Copy out the listing that follows, exact in every word, and skip the images.
[Dataset content]
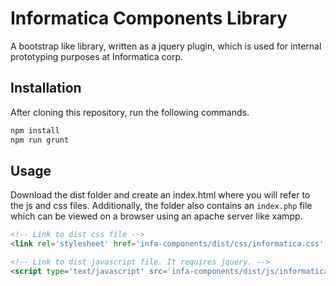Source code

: # Informatica Components Library

A bootstrap like library, written as a jquery plugin, which is used for internal prototyping purposes at Informatica corp.

## Installation

After cloning this repository, run the following commands.

```bash
npm install
npm run grunt
```

## Usage
Download the dist folder and create an index.html where you will refer to the js and css files. Additionally, the folder also contains an `index.php` file which can be viewed on a browser using an apache server like xampp.
```html
<!-- Link to dist css file -->
<link rel='stylesheet' href='infa-components/dist/css/informatica.css' />

<!-- Link to dist javascript file. It requires jquery. -->
<script type='text/javascript' src='infa-components/dist/js/informatica.js'></script>
```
[/Dataset content]
[Solved exercise]:
Source code

: # Informatica Components Library

A bootstrap like library, written as a jquery plugin, which is used for internal prototyping purposes at Informatica corp.

## Installation

After cloning this repository, run the following commands.

```bash
npm install
npm run grunt
```

## Usage
Download the dist folder and create an index.html where you will refer to the js and css files. Additionally, the folder also contains an `index.php` file which can be viewed on a browser using an apache server like xampp.
```html
<!-- Link to dist css file -->
<link rel='stylesheet' href='infa-components/dist/css/informatica.css' />

<!-- Link to dist javascript file. It requires jquery. -->
<script type='text/javascript' src='infa-components/dist/js/informatica.js'></script>
```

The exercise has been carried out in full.